Data items
───
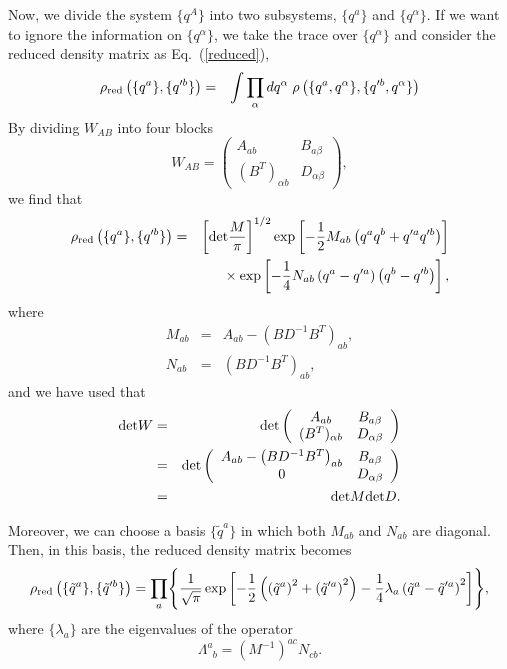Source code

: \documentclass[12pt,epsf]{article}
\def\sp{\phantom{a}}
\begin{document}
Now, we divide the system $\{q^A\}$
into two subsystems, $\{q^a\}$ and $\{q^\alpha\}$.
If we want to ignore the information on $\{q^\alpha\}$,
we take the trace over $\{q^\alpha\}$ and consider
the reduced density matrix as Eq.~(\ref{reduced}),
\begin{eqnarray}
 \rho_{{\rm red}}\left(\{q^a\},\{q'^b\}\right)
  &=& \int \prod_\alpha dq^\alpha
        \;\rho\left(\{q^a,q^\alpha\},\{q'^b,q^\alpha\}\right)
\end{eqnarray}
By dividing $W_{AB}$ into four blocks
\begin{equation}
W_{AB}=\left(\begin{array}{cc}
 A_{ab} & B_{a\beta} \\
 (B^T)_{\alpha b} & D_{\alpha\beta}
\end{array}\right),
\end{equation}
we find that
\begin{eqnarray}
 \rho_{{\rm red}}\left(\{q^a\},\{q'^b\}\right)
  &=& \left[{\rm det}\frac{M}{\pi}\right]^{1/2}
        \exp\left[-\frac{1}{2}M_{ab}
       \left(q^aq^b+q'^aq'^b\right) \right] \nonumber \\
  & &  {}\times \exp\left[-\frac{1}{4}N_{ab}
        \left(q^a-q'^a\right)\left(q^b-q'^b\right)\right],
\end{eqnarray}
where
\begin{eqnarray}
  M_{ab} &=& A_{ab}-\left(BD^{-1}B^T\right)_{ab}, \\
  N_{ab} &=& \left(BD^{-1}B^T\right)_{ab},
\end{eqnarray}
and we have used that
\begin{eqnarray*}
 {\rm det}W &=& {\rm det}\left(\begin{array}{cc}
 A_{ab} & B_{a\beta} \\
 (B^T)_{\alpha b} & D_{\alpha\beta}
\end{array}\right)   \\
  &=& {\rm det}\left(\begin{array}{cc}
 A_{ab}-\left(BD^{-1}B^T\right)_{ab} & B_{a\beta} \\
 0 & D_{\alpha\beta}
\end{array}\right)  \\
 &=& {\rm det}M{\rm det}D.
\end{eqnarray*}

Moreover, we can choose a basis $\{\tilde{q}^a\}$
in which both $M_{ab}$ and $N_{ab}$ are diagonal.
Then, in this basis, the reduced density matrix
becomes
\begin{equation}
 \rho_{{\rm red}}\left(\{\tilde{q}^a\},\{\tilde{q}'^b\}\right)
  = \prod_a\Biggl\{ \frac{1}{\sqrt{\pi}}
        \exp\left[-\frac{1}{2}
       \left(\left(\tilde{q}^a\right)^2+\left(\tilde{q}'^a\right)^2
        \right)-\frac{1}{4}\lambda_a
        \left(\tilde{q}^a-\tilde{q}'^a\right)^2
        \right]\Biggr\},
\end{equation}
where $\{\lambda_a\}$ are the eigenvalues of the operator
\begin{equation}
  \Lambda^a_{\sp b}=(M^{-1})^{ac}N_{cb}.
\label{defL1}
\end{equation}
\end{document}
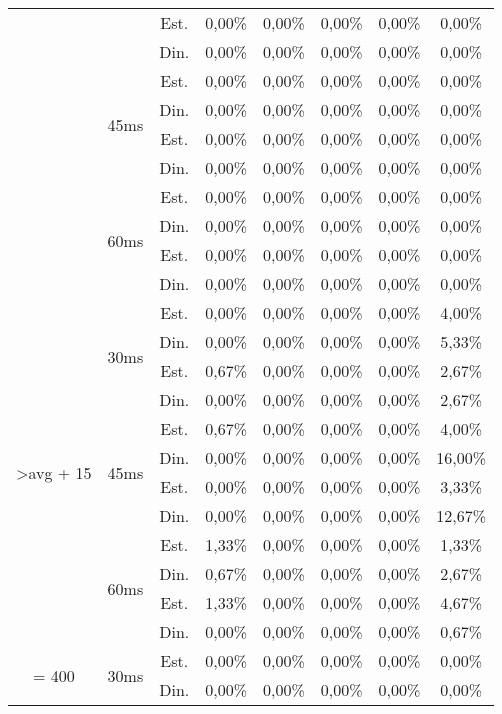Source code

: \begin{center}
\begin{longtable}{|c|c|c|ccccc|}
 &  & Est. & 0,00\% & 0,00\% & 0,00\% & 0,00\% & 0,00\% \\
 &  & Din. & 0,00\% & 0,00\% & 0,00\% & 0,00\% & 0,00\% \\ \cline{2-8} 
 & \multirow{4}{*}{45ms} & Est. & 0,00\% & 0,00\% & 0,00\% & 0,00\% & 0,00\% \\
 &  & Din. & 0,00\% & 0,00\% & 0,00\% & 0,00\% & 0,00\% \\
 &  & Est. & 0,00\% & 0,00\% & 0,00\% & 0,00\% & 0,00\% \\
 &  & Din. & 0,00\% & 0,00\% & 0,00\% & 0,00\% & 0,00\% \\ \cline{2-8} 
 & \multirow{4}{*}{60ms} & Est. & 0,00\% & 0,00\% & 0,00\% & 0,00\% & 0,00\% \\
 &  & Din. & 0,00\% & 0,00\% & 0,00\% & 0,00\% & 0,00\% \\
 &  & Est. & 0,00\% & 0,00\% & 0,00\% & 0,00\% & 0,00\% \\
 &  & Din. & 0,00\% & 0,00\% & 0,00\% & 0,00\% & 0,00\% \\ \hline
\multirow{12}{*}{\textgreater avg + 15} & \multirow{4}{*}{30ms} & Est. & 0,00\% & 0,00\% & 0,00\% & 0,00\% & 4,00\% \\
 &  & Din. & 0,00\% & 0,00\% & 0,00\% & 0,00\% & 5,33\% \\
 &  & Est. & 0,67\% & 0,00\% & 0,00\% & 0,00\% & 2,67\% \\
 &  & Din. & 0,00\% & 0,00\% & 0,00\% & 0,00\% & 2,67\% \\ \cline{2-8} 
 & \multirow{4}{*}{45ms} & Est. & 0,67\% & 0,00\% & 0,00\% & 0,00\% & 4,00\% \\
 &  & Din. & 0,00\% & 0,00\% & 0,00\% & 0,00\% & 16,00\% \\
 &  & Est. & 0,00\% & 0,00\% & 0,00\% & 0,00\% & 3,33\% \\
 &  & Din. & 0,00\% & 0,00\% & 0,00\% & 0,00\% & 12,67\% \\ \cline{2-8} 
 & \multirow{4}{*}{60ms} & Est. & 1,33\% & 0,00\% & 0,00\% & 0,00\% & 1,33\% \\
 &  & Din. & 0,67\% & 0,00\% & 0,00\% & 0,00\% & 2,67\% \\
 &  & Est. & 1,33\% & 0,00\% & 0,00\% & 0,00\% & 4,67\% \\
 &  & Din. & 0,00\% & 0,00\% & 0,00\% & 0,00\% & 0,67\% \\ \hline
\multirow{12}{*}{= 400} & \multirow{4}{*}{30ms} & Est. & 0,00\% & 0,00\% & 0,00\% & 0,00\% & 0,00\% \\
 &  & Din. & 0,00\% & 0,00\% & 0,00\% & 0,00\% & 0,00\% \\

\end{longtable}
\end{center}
───
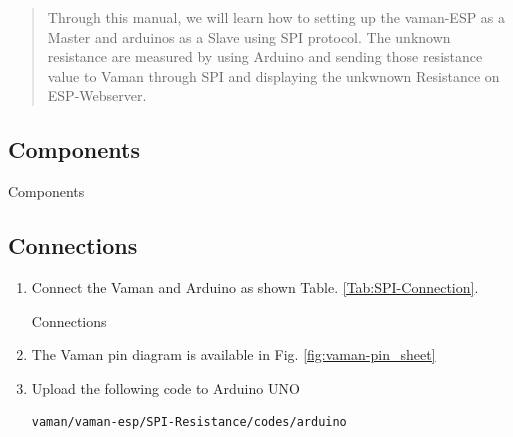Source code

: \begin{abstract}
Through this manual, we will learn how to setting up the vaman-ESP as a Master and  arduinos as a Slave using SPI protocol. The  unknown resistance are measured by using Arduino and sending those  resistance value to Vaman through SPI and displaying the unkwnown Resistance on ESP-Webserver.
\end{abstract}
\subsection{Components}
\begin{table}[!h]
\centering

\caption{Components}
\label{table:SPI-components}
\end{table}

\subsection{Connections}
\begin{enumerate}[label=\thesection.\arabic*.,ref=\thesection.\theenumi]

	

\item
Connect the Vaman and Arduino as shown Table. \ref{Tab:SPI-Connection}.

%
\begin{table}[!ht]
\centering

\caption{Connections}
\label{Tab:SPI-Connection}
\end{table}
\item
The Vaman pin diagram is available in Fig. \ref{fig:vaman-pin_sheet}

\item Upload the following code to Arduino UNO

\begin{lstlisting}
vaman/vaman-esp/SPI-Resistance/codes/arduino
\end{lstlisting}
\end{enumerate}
───
_Work instruction_: Scan the entries for the word "frac". Report each line that has it.

_Answer for this exercise_:
  &=& \left[{\rm det}\frac{M}{\pi}\right]^{1/2}
        \exp\left[-\frac{1}{2}M_{ab}
  & &  {}\times \exp\left[-\frac{1}{4}N_{ab}
  = \prod_a\Biggl\{ \frac{1}{\sqrt{\pi}}
        \exp\left[-\frac{1}{2}
        \right)-\frac{1}{4}\lambda_a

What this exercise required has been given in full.